The Republican party has pursued
consistently the policy originally adopted with respect
to the dependencies which came to us as the result
of the Spanish War. The material prosperity of Puerto
Rico and the progress of its inhabitants toward better
conditions in respect to comfort of living and education
should make every American proud that this nation
has been an efficient instrument in bringing happiness
to a million people. In Cuba, the provisional government
established in order to prevent a bloody revolution,
has so administered affairs and initiated the necessary
laws, as to make it possible to turn back the island
to the lawfully elected officers of the Republic in
February next. In the Philippines, the experiment
of a national assembly has justified itself both as
an assistant in the government of the island and as
an education in the practice of self-government to
the people of the island. We have established a government
with effective and honest executive department and
a clean and fearless administration of justice. We
have created and are maintaining a comprehensive school
system which is educating the youth of the islands
in English and in industrial branches. We have constructed
great government public works, roads and harbor. We
have induced the private construction of 800 miles
of railroad; we have policed the island so that their
condition as to law and order is better now than it
ever has been in their history. It is quite unlikely
that the people, because of the dense ignorance of
90 percent, will be ready for complete self-government
and independence before two generations have passed.
But the policy of increasing partial self-government
step by step, as the people shall show themselves
fit for it, should be continued.
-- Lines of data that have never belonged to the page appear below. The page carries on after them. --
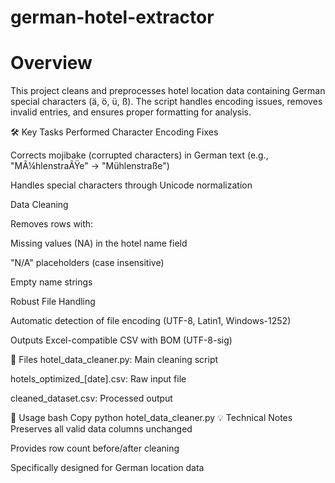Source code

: # german-hotel-extractor

# Overview
This project cleans and preprocesses hotel location data containing German special characters (ä, ö, ü, ß). The script handles encoding issues, removes invalid entries, and ensures proper formatting for analysis.

🛠 Key Tasks Performed
Character Encoding Fixes

Corrects mojibake (corrupted characters) in German text (e.g., "MÃ¼hlenstraÃŸe" → "Mühlenstraße")

Handles special characters through Unicode normalization

Data Cleaning

Removes rows with:

Missing values (NA) in the hotel name field

"N/A" placeholders (case insensitive)

Empty name strings

Robust File Handling

Automatic detection of file encoding (UTF-8, Latin1, Windows-1252)

Outputs Excel-compatible CSV with BOM (UTF-8-sig)

📂 Files
hotel_data_cleaner.py: Main cleaning script

hotels_optimized_[date].csv: Raw input file

cleaned_dataset.csv: Processed output

🚀 Usage
bash
Copy
python hotel_data_cleaner.py
💡 Technical Notes
Preserves all valid data columns unchanged

Provides row count before/after cleaning

Specifically designed for German location data
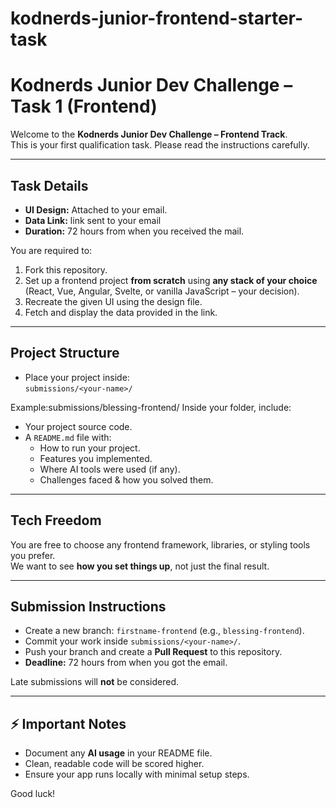 # kodnerds-junior-frontend-starter-task
# Kodnerds Junior Dev Challenge – Task 1 (Frontend)

Welcome to the **Kodnerds Junior Dev Challenge – Frontend Track**.  
This is your first qualification task. Please read the instructions carefully.

---

## Task Details
- **UI Design:** Attached to your email.
- **Data Link:** link sent to your email
- **Duration:** 72 hours from when you received the mail.

You are required to:
1. Fork this repository.
2. Set up a frontend project **from scratch** using **any stack of your choice**  
   (React, Vue, Angular, Svelte, or vanilla JavaScript – your decision).
3. Recreate the given UI using the design file.
4. Fetch and display the data provided in the link.

---

##  Project Structure
- Place your project inside:  
  `submissions/<your-name>/`

Example:submissions/blessing-frontend/
Inside your folder, include:
- Your project source code.
- A `README.md` file with:
  - How to run your project.
  - Features you implemented.
  - Where AI tools were used (if any).
  - Challenges faced & how you solved them.

---

##  Tech Freedom
You are free to choose any frontend framework, libraries, or styling tools you prefer.  
We want to see **how you set things up**, not just the final result.

---

##  Submission Instructions
- Create a new branch: `firstname-frontend` (e.g., `blessing-frontend`).
- Commit your work inside `submissions/<your-name>/`.
- Push your branch and create a **Pull Request** to this repository.
- **Deadline:** 72 hours from when you got the email.

Late submissions will **not** be considered.

---

## ⚡ Important Notes
- Document any **AI usage** in your README file.
- Clean, readable code will be scored higher.
- Ensure your app runs locally with minimal setup steps.

Good luck! 

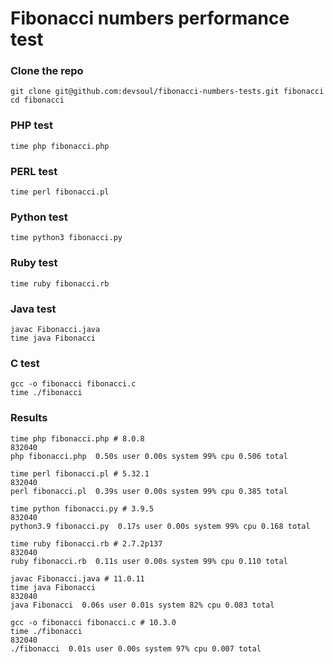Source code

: Fibonacci numbers performance test
==================================

### Clone the repo
	git clone git@github.com:devsoul/fibonacci-numbers-tests.git fibonacci
	cd fibonacci
	
### PHP test
	time php fibonacci.php

### PERL test
	time perl fibonacci.pl
	
### Python test
	time python3 fibonacci.py

### Ruby test
	time ruby fibonacci.rb
	
### Java test
    javac Fibonacci.java 
    time java Fibonacci 

### C test
    gcc -o fibonacci fibonacci.c
    time ./fibonacci

### Results
    time php fibonacci.php # 8.0.8
    832040
    php fibonacci.php  0.50s user 0.00s system 99% cpu 0.506 total

    time perl fibonacci.pl # 5.32.1
    832040
    perl fibonacci.pl  0.39s user 0.00s system 99% cpu 0.385 total

    time python fibonacci.py # 3.9.5
    832040
    python3.9 fibonacci.py  0.17s user 0.00s system 99% cpu 0.168 total

    time ruby fibonacci.rb # 2.7.2p137
    832040
    ruby fibonacci.rb  0.11s user 0.00s system 99% cpu 0.110 total

    javac Fibonacci.java # 11.0.11
    time java Fibonacci
    832040
    java Fibonacci  0.06s user 0.01s system 82% cpu 0.083 total

    gcc -o fibonacci fibonacci.c # 10.3.0
    time ./fibonacci
    832040
    ./fibonacci  0.01s user 0.00s system 97% cpu 0.007 total
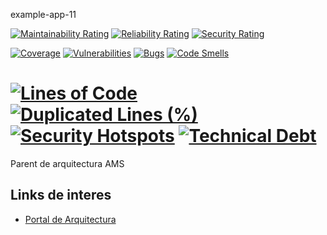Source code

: example-app-11  

[![Maintainability Rating](https://sonarqube-sonarqube.apps.nopro.ocp.santalucia.net/api/project_badges/measure?project=example-app-11&metric=sqale_rating&token=sqb_e4241b3b559d1ca4e4c99f02068e3d0c1b1a87b7)](https://sonarqube-sonarqube.apps.nopro.ocp.santalucia.net/dashboard?id=example-app-11)
[![Reliability Rating](https://sonarqube-sonarqube.apps.nopro.ocp.santalucia.net/api/project_badges/measure?project=example-app-11&metric=reliability_rating&token=sqb_e4241b3b559d1ca4e4c99f02068e3d0c1b1a87b7)](https://sonarqube-sonarqube.apps.nopro.ocp.santalucia.net/dashboard?id=example-app-11)
[![Security Rating](https://sonarqube-sonarqube.apps.nopro.ocp.santalucia.net/api/project_badges/measure?project=example-app-11&metric=security_rating&token=sqb_e4241b3b559d1ca4e4c99f02068e3d0c1b1a87b7)](https://sonarqube-sonarqube.apps.nopro.ocp.santalucia.net/dashboard?id=example-app-11)

[![Coverage](https://sonarqube-sonarqube.apps.nopro.ocp.santalucia.net/api/project_badges/measure?project=example-app-11&metric=coverage&token=sqb_e4241b3b559d1ca4e4c99f02068e3d0c1b1a87b7)](https://sonarqube-sonarqube.apps.nopro.ocp.santalucia.net/dashboard?id=example-app-11)
[![Vulnerabilities](https://sonarqube-sonarqube.apps.nopro.ocp.santalucia.net/api/project_badges/measure?project=example-app-11&metric=vulnerabilities&token=sqb_e4241b3b559d1ca4e4c99f02068e3d0c1b1a87b7)](https://sonarqube-sonarqube.apps.nopro.ocp.santalucia.net/dashboard?id=example-app-11)
[![Bugs](https://sonarqube-sonarqube.apps.nopro.ocp.santalucia.net/api/project_badges/measure?project=example-app-11&metric=bugs&token=sqb_e4241b3b559d1ca4e4c99f02068e3d0c1b1a87b7)](https://sonarqube-sonarqube.apps.nopro.ocp.santalucia.net/dashboard?id=example-app-11)
[![Code Smells](https://sonarqube-sonarqube.apps.nopro.ocp.santalucia.net/api/project_badges/measure?project=example-app-11&metric=code_smells&token=sqb_e4241b3b559d1ca4e4c99f02068e3d0c1b1a87b7)](https://sonarqube-sonarqube.apps.nopro.ocp.santalucia.net/dashboard?id=example-app-11)

[![Lines of Code](https://sonarqube-sonarqube.apps.nopro.ocp.santalucia.net/api/project_badges/measure?project=example-app-11&metric=ncloc&token=sqb_e4241b3b559d1ca4e4c99f02068e3d0c1b1a87b7)](https://sonarqube-sonarqube.apps.nopro.ocp.santalucia.net/dashboard?id=aexample-app-11)
[![Duplicated Lines (%)](https://sonarqube-sonarqube.apps.nopro.ocp.santalucia.net/api/project_badges/measure?project=example-app-11&metric=duplicated_lines_density&token=sqb_e4241b3b559d1ca4e4c99f02068e3d0c1b1a87b7)](https://sonarqube-sonarqube.apps.nopro.ocp.santalucia.net/dashboard?id=example-app-11)
[![Security Hotspots](https://sonarqube-sonarqube.apps.nopro.ocp.santalucia.net/api/project_badges/measure?project=example-app-11&metric=security_hotspots&token=sqb_e4241b3b559d1ca4e4c99f02068e3d0c1b1a87b7)](https://sonarqube-sonarqube.apps.nopro.ocp.santalucia.net/dashboard?id=example-app-11)
[![Technical Debt](https://sonarqube-sonarqube.apps.nopro.ocp.santalucia.net/api/project_badges/measure?project=example-app-11&metric=sqale_index&token=sqb_e4241b3b559d1ca4e4c99f02068e3d0c1b1a87b7)](https://sonarqube-sonarqube.apps.nopro.ocp.santalucia.net/dashboard?id=example-app-11)
==========
 
Parent de arquitectura AMS

Links de interes  
------------

* [Portal de Arquitectura](https://santalucia.sharepoint.com/sites/PortalArquitecturaEmpresarial)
The proposition of
the Democratic platform is to turn over the island
as soon as a stable government is established. This
has been established. The proposal then is in effect
to turn them over at once. Such action would lead
to ultimate chaos in the islands and the progress
among the ignorant masses in education and better
living will stop. We are engaged in the Philippines
in a great missionary work that does our nation honor
and is certain to promote in a most effective way
the influence of Christian civilization. It is cowardly
to lay down the burden until our purpose is achieved.
Biography:
Distinguished jurist, effective
administrator, but poor politician, William Howard
Taft spent four uncomfortable years in the White House.
Large, jovial, conscientious, he was caught in the
intense battles between Progressives and conservatives,
and got scant credit for the achievements of his administration.
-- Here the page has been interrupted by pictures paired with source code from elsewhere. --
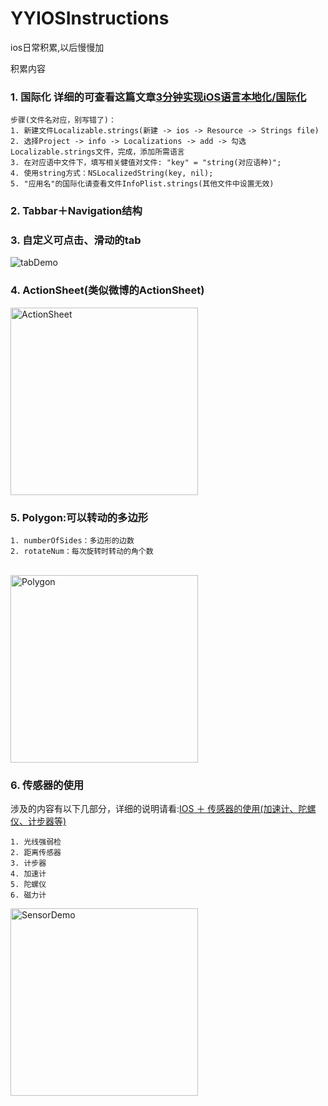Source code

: # YYIOSInstructions
ios日常积累,以后慢慢加

积累内容

### 1. 国际化 详细的可查看这篇文章[3分钟实现iOS语言本地化/国际化](http://www.cocoachina.com/ios/20170122/18609.html)

    步骤(文件名对应，别写错了)：
    1. 新建文件Localizable.strings(新建 -> ios -> Resource -> Strings file)
    2. 选择Project -> info -> Localizations -> add -> 勾选Localizable.strings文件，完成，添加所需语言
    3. 在对应语中文件下，填写相关健值对文件: "key" = "string(对应语种)";
    4. 使用string方式：NSLocalizedString(key, nil);
    5. "应用名"的国际化请查看文件InfoPlist.strings(其他文件中设置无效)


### 2. Tabbar＋Navigation结构


### 3. 自定义可点击、滑动的tab
![tabDemo](https://github.com/YaoYaoX/YYIOSInstructions/blob/master/Picture/scrollableTabView.gif)


### 4. ActionSheet(类似微博的ActionSheet)
<img src="https://github.com/YaoYaoX/YYIOSInstructions/blob/master/Picture/actionsheet.png" width = "300" alt="ActionSheet" align="center" />

### 5. Polygon:可以转动的多边形

    1. numberOfSides：多边形的边数
    2. rotateNum：每次旋转时转动的角个数
<br />
<img src="https://github.com/YaoYaoX/YYIOSInstructions/blob/master/Picture/polygon.png" width="300" alt="Polygon" align="center" />

### 6. 传感器的使用

涉及的内容有以下几部分，详细的说明请看:[IOS ＋ 传感器的使用(加速计、陀螺仪、计步器等)](http://www.jianshu.com/p/37a65f683bb9)
   
    1. 光线强弱检
    2. 距离传感器
    3. 计步器
    4. 加速计
    5. 陀螺仪
    6. 磁力计
<img src="https://github.com/YaoYaoX/YYIOSInstructions/blob/master/Picture/SensorDemo.jpeg" width="300" alt="SensorDemo" align="center" />
<br />
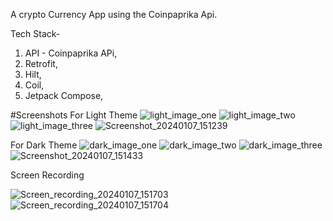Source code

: A crypto Currency App using the Coinpaprika Api.

Tech Stack-
1. API - Coinpaprika APi,
2. Retrofit,
3. Hilt,
4. Coil,
5. Jetpack Compose,

#Screenshots
For Light Theme
![light_image_one](https://github.com/ttakpotosu2/CryptoApp/assets/105734117/23263b57-dbe2-4aaa-9955-2862e5aea13d)
![light_image_two](https://github.com/ttakpotosu2/CryptoApp/assets/105734117/49b8a514-6a08-48d1-8389-b648d04e55fc)
![light_image_three](https://github.com/ttakpotosu2/CryptoApp/assets/105734117/d0688eef-caab-4098-8192-104618ef900d)
![Screenshot_20240107_151239](https://github.com/ttakpotosu2/CryptoApp/assets/105734117/17dcaa7f-6d7e-48d8-8fcc-65a786f2760c)

For Dark Theme
![dark_image_one](https://github.com/ttakpotosu2/CryptoApp/assets/105734117/a3761293-d471-44ab-a7c5-ad0e1073c097)
![dark_image_two](https://github.com/ttakpotosu2/CryptoApp/assets/105734117/855ff52a-5a71-4cbf-be84-0c785acbd2d7)
![dark_image_three](https://github.com/ttakpotosu2/CryptoApp/assets/105734117/6458e6cc-0008-4542-a83c-e306b831a507)
![Screenshot_20240107_151433](https://github.com/ttakpotosu2/CryptoApp/assets/105734117/4463cca8-1781-4e87-a07b-361f14b71d65)

Screen Recording

![Screen_recording_20240107_151703](https://github.com/ttakpotosu2/CryptoApp/assets/105734117/0791ceab-ca5b-491c-a92c-3f6f72b1b783)
![Screen_recording_20240107_151704](https://github.com/ttakpotosu2/CryptoApp/assets/105734117/04ad5c6c-e727-4353-bf8f-9534acbaa6ab)
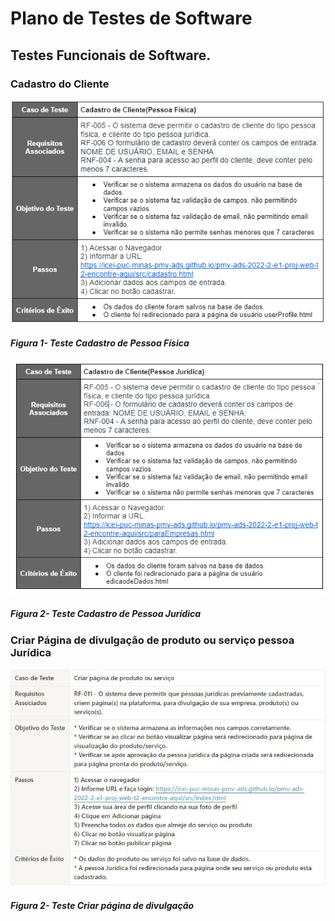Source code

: # Plano de Testes de Software

## Testes Funcionais de Software.

### Cadastro do Cliente

<p align="center"> 
  <img src="img/testes/CadastroPessoaFisica.PNG" width="600">
</p>

##### _Figura 1- Teste Cadastro de Pessoa Física_

<p align="center"> 
  <img src="img/testes/CadastroPessoaJuridica.PNG" width="600">
</p>

##### _Figura 2- Teste Cadastro de Pessoa Jurídica_


### Criar Página de divulgação de produto ou serviço pessoa Jurídica

<p align="center"> 
  <img src="img/testes/CriarPaginaJR_.JPG" width="600">
</p>

##### _Figura 2- Teste Criar página de divulgação_
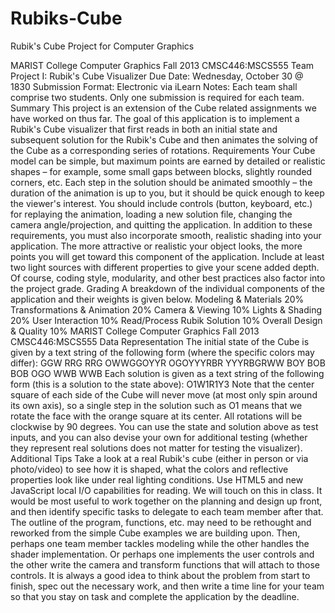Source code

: Rubiks-Cube
===========

Rubik's Cube Project for Computer Graphics

MARIST College Computer Graphics
Fall 2013 CMSC446:MSCS555
Team Project I: Rubik's Cube Visualizer
Due Date: Wednesday, October 30 @ 1830
Submission Format: Electronic via iLearn
Notes: Each team shall comprise two students. Only one submission is required for each team.
Summary
This project is an extension of the Cube related assignments we have worked on thus far.
The goal of this application is to implement a Rubik's Cube visualizer that first reads in both an
initial state and subsequent solution for the Rubik's Cube and then animates the solving of the
Cube as a corresponding series of rotations.
Requirements
Your Cube model can be simple, but maximum points are earned by detailed or realistic shapes –
for example, some small gaps between blocks, slightly rounded corners, etc.
Each step in the solution should be animated smoothly – the duration of the animation is up to
you, but it should be quick enough to keep the viewer's interest. You should include controls
(button, keyboard, etc.) for replaying the animation, loading a new solution file, changing the
camera angle/projection, and quitting the application.
In addition to these requirements, you must also incorporate smooth, realistic shading into your
application. The more attractive or realistic your object looks, the more points you will get toward
this component of the application. Include at least two light sources with different properties to
give your scene added depth.
Of course, coding style, modularity, and other best practices also factor into the project grade.
Grading
A breakdown of the individual components of the application and their weights is given below.
 Modeling & Materials 20%
 Transformations & Animation 20%
 Camera & Viewing 10%
 Lights & Shading 20%
 User Interaction 10%
 Read/Process Rubik Solution 10%
 Overall Design & Quality 10%
MARIST College Computer Graphics
Fall 2013 CMSC446:MSCS555
Data Representation
The initial state of the Cube is given by a text string of the following form (where the specific
colors may differ):
GGW
RRG
RRG
OWWGGOYYR
OGOYYYRBR
YYYRBGRWW
BOY
BOB
BOB
OGO
WWB
WWB
Each solution is given as a text string of the following form (this is a solution to the state above):
O1W1R1Y3
Note that the center square of each side of the Cube will never move (at most only spin around its
own axis), so a single step in the solution such as O1 means that we rotate the face with the
orange square at its center. All rotations will be clockwise by 90 degrees.
You can use the state and solution above as test inputs, and you can also devise your own for
additional testing (whether they represent real solutions does not matter for testing the visualizer).
Additional Tips
Take a look at a real Rubik's cube (either in person or via photo/video) to see how it is shaped,
what the colors and reflective properties look like under real lighting conditions.
Use HTML5 and new JavaScript local I/O capabilities for reading. We will touch on this in class.
It would be most useful to work together on the planning and design up front, and then identify
specific tasks to delegate to each team member after that. The outline of the program, functions,
etc. may need to be rethought and reworked from the simple Cube examples we are building
upon. Then, perhaps one team member tackles modeling while the other handles the shader
implementation. Or perhaps one implements the user controls and the other write the camera
and transform functions that will attach to those controls.
It is always a good idea to think about the problem from start to finish, spec out the necessary
work, and then write a time line for your team so that you stay on task and complete the
application by the deadline.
Born in 1857, the son of a
distinguished judge, he was graduated from Yale, and
returned to Cincinnati to study and practice law.
He rose in politics through Republican judiciary appointments,
through his own competence and availability, and because,
as he once wrote facetiously, he always had his "plate
the right side up when offices were falling."
But Taft much preferred law
to politics. He was appointed a Federal circuit judge
at 34. He aspired to be a member of the Supreme Court,
but his wife, Helen Herron Taft, held other ambitions
for him.
His route to the White House
was via administrative posts. President McKinley sent
him to the Philippines in 1900 as chief civil administrator.
Sympathetic toward the Filipinos, he improved the
economy, built roads and schools, and gave the people
at least some participation in government.
President Roosevelt made him
Secretary of War, and by 1907 had decided that Taft
should be his successor. The Republican Convention
nominated him the next year.
Taft disliked the campaign--"one
of the most uncomfortable four months of my life."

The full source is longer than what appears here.